Parallel Execution
The executor is the third stage of datamitsu's execution pipeline. It takes the ordered task groups from the planner and runs them — sequentially between groups, in parallel within groups — while enforcing fail-fast behavior so errors surface immediately.
Two-Layer Execution Model
Execution follows a two-layer structure:
- Outer layer (sequential): Task groups execute one after another, ordered by priority. Group 1 must fully complete before Group 2 starts.
- Inner layer (parallel): Within each group, non-overlapping tasks run concurrently across available CPU cores.
Why This Design
The two-layer model balances two competing goals:
- Correctness: Formatters must finish before linters run, because formatters change files that linters check. Sequential groups enforce this ordering.
- Performance: Independent tools at the same priority level (like eslint and tsc checking different file types) can safely run at the same time. Parallel execution within groups exploits this.
A fully sequential approach would be too slow in large monorepos. A fully parallel approach would produce incorrect results when tools depend on each other's output.
Fail-Fast Semantics
When any task fails, datamitsu cancels all remaining work immediately rather than continuing to run tools that are likely to fail or produce misleading results.
The mechanism works in three steps:
- Failure detected: A task in the current group exits with a non-zero status.
- Context cancelled: The executor calls the context cancellation function, signaling all in-flight and pending tasks.
- Cleanup: Running tasks receive the cancellation signal. Tasks that haven't started yet skip execution immediately.

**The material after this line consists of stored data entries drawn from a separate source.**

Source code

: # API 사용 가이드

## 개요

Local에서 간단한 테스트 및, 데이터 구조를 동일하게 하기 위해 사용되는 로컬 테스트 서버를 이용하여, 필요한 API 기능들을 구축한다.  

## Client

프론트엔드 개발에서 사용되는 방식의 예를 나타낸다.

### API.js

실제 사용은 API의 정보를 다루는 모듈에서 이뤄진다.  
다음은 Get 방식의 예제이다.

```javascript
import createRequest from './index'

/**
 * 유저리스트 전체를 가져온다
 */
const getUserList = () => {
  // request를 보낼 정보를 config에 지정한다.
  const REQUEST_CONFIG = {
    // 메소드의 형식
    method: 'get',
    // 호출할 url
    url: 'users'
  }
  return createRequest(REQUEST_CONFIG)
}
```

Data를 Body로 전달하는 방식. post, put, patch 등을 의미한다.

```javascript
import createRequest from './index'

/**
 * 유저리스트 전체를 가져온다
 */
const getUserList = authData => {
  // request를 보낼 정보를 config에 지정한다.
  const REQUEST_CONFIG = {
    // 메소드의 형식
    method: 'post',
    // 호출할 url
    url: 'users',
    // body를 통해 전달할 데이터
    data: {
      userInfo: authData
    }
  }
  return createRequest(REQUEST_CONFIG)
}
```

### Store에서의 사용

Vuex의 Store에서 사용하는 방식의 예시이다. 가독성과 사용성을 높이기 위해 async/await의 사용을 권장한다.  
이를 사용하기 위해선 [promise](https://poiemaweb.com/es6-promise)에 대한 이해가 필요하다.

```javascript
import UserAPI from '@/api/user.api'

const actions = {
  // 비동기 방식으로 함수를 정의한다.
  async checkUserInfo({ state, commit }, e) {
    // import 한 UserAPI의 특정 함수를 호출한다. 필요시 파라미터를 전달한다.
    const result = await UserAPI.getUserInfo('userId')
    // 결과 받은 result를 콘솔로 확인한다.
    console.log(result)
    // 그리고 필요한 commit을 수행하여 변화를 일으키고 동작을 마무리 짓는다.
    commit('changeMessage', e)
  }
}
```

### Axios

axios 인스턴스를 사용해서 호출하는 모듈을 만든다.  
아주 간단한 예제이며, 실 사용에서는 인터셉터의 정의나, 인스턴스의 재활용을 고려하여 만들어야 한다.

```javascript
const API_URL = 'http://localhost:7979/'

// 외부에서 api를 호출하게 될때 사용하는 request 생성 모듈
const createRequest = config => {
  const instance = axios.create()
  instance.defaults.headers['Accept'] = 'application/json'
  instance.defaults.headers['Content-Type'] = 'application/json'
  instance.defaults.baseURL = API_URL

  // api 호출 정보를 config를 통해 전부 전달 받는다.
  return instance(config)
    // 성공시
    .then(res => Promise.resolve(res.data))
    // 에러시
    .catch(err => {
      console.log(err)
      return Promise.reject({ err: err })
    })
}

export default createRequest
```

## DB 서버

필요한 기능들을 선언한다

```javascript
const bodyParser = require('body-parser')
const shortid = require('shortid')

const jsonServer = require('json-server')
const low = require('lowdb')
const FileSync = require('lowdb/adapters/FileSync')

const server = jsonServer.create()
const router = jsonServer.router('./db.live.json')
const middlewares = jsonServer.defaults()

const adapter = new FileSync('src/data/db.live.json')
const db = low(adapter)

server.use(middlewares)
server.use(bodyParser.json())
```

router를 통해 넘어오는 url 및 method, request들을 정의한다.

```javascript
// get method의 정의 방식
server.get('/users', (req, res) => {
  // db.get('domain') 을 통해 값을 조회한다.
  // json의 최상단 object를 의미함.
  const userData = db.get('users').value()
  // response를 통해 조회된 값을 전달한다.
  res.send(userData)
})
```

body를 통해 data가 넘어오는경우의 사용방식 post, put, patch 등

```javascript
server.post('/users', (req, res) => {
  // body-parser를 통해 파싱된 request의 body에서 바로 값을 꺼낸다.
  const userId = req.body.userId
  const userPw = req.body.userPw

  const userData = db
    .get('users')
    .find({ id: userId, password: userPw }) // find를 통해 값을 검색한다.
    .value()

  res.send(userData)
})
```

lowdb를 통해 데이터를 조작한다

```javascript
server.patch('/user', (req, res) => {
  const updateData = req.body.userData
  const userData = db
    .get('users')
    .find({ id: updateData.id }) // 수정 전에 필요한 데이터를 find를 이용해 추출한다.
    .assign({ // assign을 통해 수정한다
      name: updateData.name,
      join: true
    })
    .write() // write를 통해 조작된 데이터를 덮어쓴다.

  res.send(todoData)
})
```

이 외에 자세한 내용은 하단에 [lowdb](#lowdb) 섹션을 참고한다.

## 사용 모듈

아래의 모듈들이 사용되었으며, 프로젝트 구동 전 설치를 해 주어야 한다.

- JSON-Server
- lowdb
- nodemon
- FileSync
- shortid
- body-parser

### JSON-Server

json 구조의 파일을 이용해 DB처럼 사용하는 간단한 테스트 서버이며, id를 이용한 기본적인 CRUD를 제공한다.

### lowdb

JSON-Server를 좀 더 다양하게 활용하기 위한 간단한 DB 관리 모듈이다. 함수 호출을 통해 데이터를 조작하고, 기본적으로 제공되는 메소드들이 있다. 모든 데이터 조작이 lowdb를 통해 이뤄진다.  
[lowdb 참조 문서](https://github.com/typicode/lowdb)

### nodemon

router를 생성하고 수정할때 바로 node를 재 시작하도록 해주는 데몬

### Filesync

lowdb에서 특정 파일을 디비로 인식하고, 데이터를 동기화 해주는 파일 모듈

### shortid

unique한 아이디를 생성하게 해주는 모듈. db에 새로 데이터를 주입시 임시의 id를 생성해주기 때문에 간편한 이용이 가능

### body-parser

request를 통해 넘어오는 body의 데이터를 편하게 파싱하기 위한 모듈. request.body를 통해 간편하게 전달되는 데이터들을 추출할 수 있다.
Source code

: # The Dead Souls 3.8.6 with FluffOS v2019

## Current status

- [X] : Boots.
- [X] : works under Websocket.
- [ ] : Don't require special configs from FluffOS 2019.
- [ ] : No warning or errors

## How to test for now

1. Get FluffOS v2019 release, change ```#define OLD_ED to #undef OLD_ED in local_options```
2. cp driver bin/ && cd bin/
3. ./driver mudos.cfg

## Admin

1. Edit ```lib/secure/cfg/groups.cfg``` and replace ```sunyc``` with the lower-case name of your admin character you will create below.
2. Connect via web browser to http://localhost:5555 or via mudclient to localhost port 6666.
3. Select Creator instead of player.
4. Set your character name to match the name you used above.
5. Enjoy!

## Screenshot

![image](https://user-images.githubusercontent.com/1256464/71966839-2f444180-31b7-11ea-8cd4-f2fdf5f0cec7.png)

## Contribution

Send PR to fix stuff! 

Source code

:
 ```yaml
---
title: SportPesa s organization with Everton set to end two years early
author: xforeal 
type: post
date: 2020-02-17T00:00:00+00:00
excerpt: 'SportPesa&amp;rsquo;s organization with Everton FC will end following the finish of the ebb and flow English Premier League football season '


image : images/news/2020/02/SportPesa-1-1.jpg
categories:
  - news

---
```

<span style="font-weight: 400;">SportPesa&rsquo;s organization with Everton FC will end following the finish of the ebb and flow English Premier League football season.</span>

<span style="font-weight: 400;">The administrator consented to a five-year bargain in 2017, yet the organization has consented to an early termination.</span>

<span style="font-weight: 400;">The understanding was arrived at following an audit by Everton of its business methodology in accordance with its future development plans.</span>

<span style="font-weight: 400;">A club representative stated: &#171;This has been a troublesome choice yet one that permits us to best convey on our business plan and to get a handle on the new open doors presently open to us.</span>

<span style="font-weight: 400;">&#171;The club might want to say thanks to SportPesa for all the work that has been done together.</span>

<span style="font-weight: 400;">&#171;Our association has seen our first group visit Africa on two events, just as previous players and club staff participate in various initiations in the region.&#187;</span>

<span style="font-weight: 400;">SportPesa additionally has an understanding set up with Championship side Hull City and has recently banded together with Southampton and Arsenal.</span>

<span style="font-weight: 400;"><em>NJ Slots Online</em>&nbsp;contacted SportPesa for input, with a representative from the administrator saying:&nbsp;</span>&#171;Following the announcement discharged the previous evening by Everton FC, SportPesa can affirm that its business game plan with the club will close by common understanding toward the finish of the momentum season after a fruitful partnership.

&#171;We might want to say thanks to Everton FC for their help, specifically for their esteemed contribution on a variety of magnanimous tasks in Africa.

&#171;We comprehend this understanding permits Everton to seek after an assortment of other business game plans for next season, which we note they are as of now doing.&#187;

FailureReason Classification
Not all failures are equal. The executor classifies each failed task:
| FailureReason | Meaning | Shown to User? |
|---|---|---|
| Independent | The tool failed on its own merit (real failure) | Yes |
| Cancelled | The task was terminated by another task's failure | No |
This distinction is critical for usable error output. If eslint fails and causes tsc to be cancelled, the user sees only the eslint error — not a confusing cascade of cancellation messages. The runner filters out cancelled results when displaying output, so you only see the root cause.
Example scenario:
Group 2 contains: eslint (checking .ts files), tsc (checking .ts files)
Both start in parallel.
1. eslint finds errors → exits with code 1 → marked as Independent failure
2. Context cancelled
3. tsc receives cancellation → marked as Cancelled
4. User sees: only eslint errors (tsc result hidden)

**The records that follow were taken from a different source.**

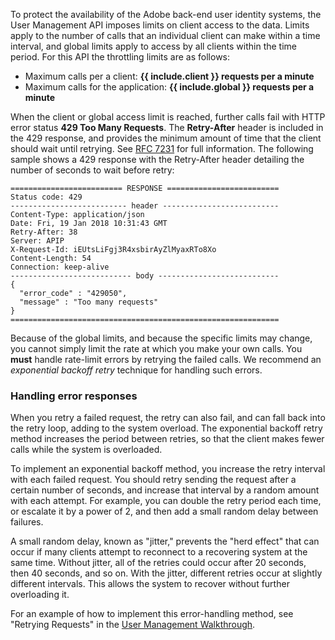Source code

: To protect the availability of the Adobe back-end user identity systems, the User Management API imposes limits on client access to the data. Limits apply to the number of calls that an individual client can make within a time interval, and global limits apply to access by all clients within the time period. For this API the throttling limits are as follows:

- Maximum calls per a client: **{{ include.client }} requests per a minute**
- Maximum calls for the application: **{{ include.global }} requests per a minute**

When the client or global access limit is reached, further calls fail with HTTP error status **429 Too Many Requests**. The **Retry-After** header is included in the 429 response, and provides the minimum amount of time that the client should wait until retrying. See [RFC 7231](https://tools.ietf.org/html/rfc7231#section-7.1.3) for full information.
The following sample shows a 429 response with the Retry-After header detailing the number of seconds to wait before retry:

```
========================= RESPONSE =========================
Status code: 429
-------------------------- header --------------------------
Content-Type: application/json
Date: Fri, 19 Jan 2018 10:31:43 GMT
Retry-After: 38
Server: APIP
X-Request-Id: iEUtsLiFgj3R4xsbirAyZlMyaxRTo8Xo
Content-Length: 54
Connection: keep-alive
--------------------------- body ---------------------------
{
  "error_code" : "429050",
  "message" : "Too many requests"
}
============================================================
```

Because of the global limits, and because the specific limits may change, you cannot simply limit the rate at which you make your own calls. You **must** handle rate-limit errors by retrying the failed calls. We recommend an _exponential backoff retry_ technique for handling such errors.

### Handling error responses

When you retry a failed request, the retry can also fail, and can fall back into the retry loop, adding to the system overload. The exponential backoff retry method increases the period between retries, so that the client makes fewer calls while the system is overloaded.

To implement an exponential backoff method, you increase the retry interval with each failed request. You should retry sending the request after a certain number of seconds, and increase that interval by a random amount with each attempt. For example, you can double the retry period each time, or escalate it by a power of 2, and then add a small random delay between failures.

A small random delay, known as "jitter," prevents the "herd effect" that can occur if many clients attempt to reconnect to a recovering system at the same time. Without jitter, all of the retries could occur after 20 seconds, then 40 seconds, and so on. With the jitter, different retries occur at slightly different intervals. This allows the system to recover without further overloading it.

For an example of how to implement this error-handling method, see "Retrying Requests" in the [User Management Walkthrough](../samples/index.html).
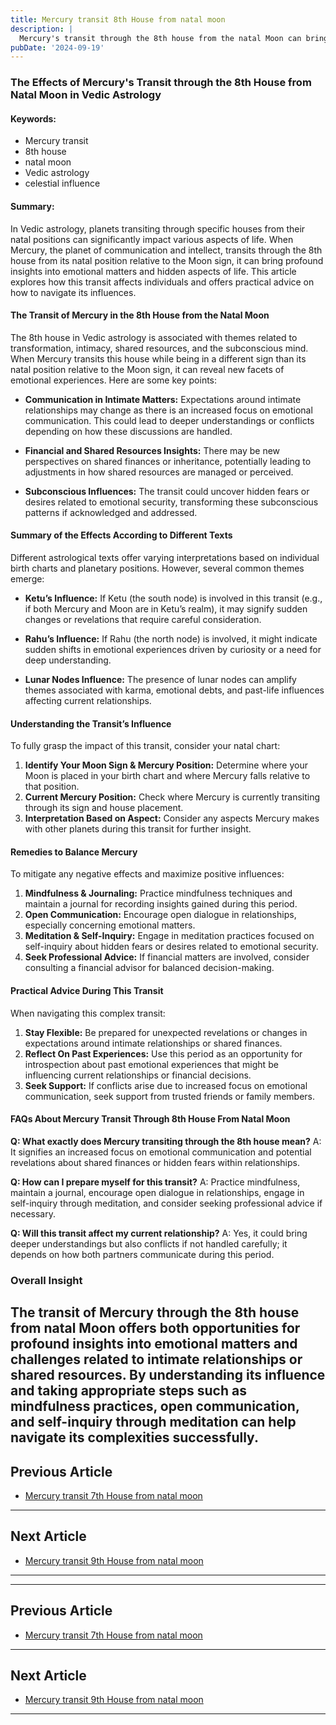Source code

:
 ```yaml
---
title: Mercury transit 8th House from natal moon
description: |
  Mercury's transit through the 8th house from the natal Moon can bring both challenges and opportunities. While the individual may face health issues and mental distress, there is also potential for financial gains, success in endeavors, and improved intellectual capacity.
pubDate: '2024-09-19'
---
```


### The Effects of Mercury's Transit through the 8th House from Natal Moon in Vedic Astrology

#### Keywords: 
- Mercury transit
- 8th house
- natal moon
- Vedic astrology
- celestial influence

#### Summary:
In Vedic astrology, planets transiting through specific houses from their natal positions can significantly impact various aspects of life. When Mercury, the planet of communication and intellect, transits through the 8th house from its natal position relative to the Moon sign, it can bring profound insights into emotional matters and hidden aspects of life. This article explores how this transit affects individuals and offers practical advice on how to navigate its influences.

#### The Transit of Mercury in the 8th House from the Natal Moon

The 8th house in Vedic astrology is associated with themes related to transformation, intimacy, shared resources, and the subconscious mind. When Mercury transits this house while being in a different sign than its natal position relative to the Moon sign, it can reveal new facets of emotional experiences. Here are some key points:

- **Communication in Intimate Matters:** Expectations around intimate relationships may change as there is an increased focus on emotional communication. This could lead to deeper understandings or conflicts depending on how these discussions are handled.
  
- **Financial and Shared Resources Insights:** There may be new perspectives on shared finances or inheritance, potentially leading to adjustments in how shared resources are managed or perceived.
  
- **Subconscious Influences:** The transit could uncover hidden fears or desires related to emotional security, transforming these subconscious patterns if acknowledged and addressed.

#### Summary of the Effects According to Different Texts

Different astrological texts offer varying interpretations based on individual birth charts and planetary positions. However, several common themes emerge:

- **Ketu’s Influence:** If Ketu (the south node) is involved in this transit (e.g., if both Mercury and Moon are in Ketu’s realm), it may signify sudden changes or revelations that require careful consideration.
  
- **Rahu’s Influence:** If Rahu (the north node) is involved, it might indicate sudden shifts in emotional experiences driven by curiosity or a need for deep understanding.
  
- **Lunar Nodes Influence:** The presence of lunar nodes can amplify themes associated with karma, emotional debts, and past-life influences affecting current relationships.

#### Understanding the Transit’s Influence

To fully grasp the impact of this transit, consider your natal chart:

1. **Identify Your Moon Sign & Mercury Position:** Determine where your Moon is placed in your birth chart and where Mercury falls relative to that position.
2. **Current Mercury Position:** Check where Mercury is currently transiting through its sign and house placement.
3. **Interpretation Based on Aspect:** Consider any aspects Mercury makes with other planets during this transit for further insight.

#### Remedies to Balance Mercury

To mitigate any negative effects and maximize positive influences:

1. **Mindfulness & Journaling:** Practice mindfulness techniques and maintain a journal for recording insights gained during this period.
2. **Open Communication:** Encourage open dialogue in relationships, especially concerning emotional matters.
3. **Meditation & Self-Inquiry:** Engage in meditation practices focused on self-inquiry about hidden fears or desires related to emotional security.
4. **Seek Professional Advice:** If financial matters are involved, consider consulting a financial advisor for balanced decision-making.

#### Practical Advice During This Transit

When navigating this complex transit:

1. **Stay Flexible:** Be prepared for unexpected revelations or changes in expectations around intimate relationships or shared finances.
2. **Reflect On Past Experiences:** Use this period as an opportunity for introspection about past emotional experiences that might be influencing current relationships or financial decisions.
3. **Seek Support:** If conflicts arise due to increased focus on emotional communication, seek support from trusted friends or family members.

#### FAQs About Mercury Transit Through 8th House From Natal Moon

**Q: What exactly does Mercury transiting through the 8th house mean?**
A: It signifies an increased focus on emotional communication and potential revelations about shared finances or hidden fears within relationships.

**Q: How can I prepare myself for this transit?**
A: Practice mindfulness, maintain a journal, encourage open dialogue in relationships, engage in self-inquiry through meditation, and consider seeking professional advice if necessary.

**Q: Will this transit affect my current relationship?**
A: Yes, it could bring deeper understandings but also conflicts if not handled carefully; it depends on how both partners communicate during this period.

### Overall Insight

The transit of Mercury through the 8th house from natal Moon offers both opportunities for profound insights into emotional matters and challenges related to intimate relationships or shared resources. By understanding its influence and taking appropriate steps such as mindfulness practices, open communication, and self-inquiry through meditation can help navigate its complexities successfully.
---

## Previous Article
- [Mercury transit 7th House from natal moon](200407_Mercury_transit_7th_House_from_natal_moon.md)

---

## Next Article
- [Mercury transit 9th House from natal moon](200409_Mercury_transit_9th_House_from_natal_moon.md)

---
---

## Previous Article
- [Mercury transit 7th House from natal moon](200407_Mercury_transit_7th_House_from_natal_moon.md)

---

## Next Article
- [Mercury transit 9th House from natal moon](200409_Mercury_transit_9th_House_from_natal_moon.md)

---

Tool Ordering Best Practices
Priority values directly control the execution order. Here's a recommended pattern for a typical JavaScript/TypeScript project:
export function getConfig(input) {
return {
...input,
tools: {
// Priority 10: Formatters run first
// They modify files, so everything else must wait
prettier: {
name: "prettier",
operations: {
fix: {
app: "prettier",
args: ["--write", "{files}"],
priority: 10,
globs: ["**/*.{js,ts,tsx,css,json,md}"],
},
},
},
// Priority 20: Type checking and linting run after formatting
// These read files but don't modify them, so they can run in parallel
tsc: {
name: "tsc",
projectTypes: ["typescript"],
operations: {
lint: {
app: "tsc",
args: ["--noEmit"],
priority: 20,
globs: ["**/*.{ts,tsx}"],
scope: "per-project",
},
},
},
eslint: {
name: "eslint",
operations: {
lint: {
app: "eslint",
args: ["{files}"],
priority: 20,
globs: ["**/*.{js,ts,tsx}"],
},
},
},
// Priority 30: Custom checks that depend on lint passing
"custom-check": {
name: "custom-check",
operations: {
lint: {
app: "custom-check",
args: ["{files}"],
priority: 30,
globs: ["**/*.ts"],
},
},
},
},
};
}
Why this order matters with fail-fast:
- If prettier fails at priority 10, eslint and tsc never run — there's no point linting unformatted code.

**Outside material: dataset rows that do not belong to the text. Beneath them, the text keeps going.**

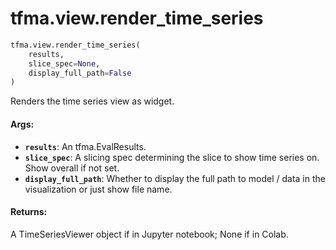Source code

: <div itemscope itemtype="http://developers.google.com/ReferenceObject">
<meta itemprop="name" content="tfma.view.render_time_series" />
<meta itemprop="path" content="Stable" />
</div>

# tfma.view.render_time_series

``` python
tfma.view.render_time_series(
    results,
    slice_spec=None,
    display_full_path=False
)
```

Renders the time series view as widget.

#### Args:

* <b>`results`</b>: An tfma.EvalResults.
* <b>`slice_spec`</b>: A slicing spec determining the slice to show time series on.
    Show overall if not set.
* <b>`display_full_path`</b>: Whether to display the full path to model / data in the
    visualization or just show file name.


#### Returns:

A TimeSeriesViewer object if in Jupyter notebook; None if in Colab.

- If eslint fails at priority 20, custom-check at priority 30 never starts — it would likely fail too.
- tsc and eslint share
.ts/.tsxextensions, so at the same priority they run in separate sequential sub-groups within that group. Overlapping tools always run sequentially — the executor enforces this automatically.
Common mistakes:
- Putting formatters and linters at the same priority: formatters modify files, so linters might see stale content if they run simultaneously.
- Putting all tools at different priorities: this forces fully sequential execution, losing parallelism between independent tools.
Progress Tracking
The executor reports progress differently depending on the environment:
Interactive terminal (non-CI):
- A live progress bar shows task completion across the current group.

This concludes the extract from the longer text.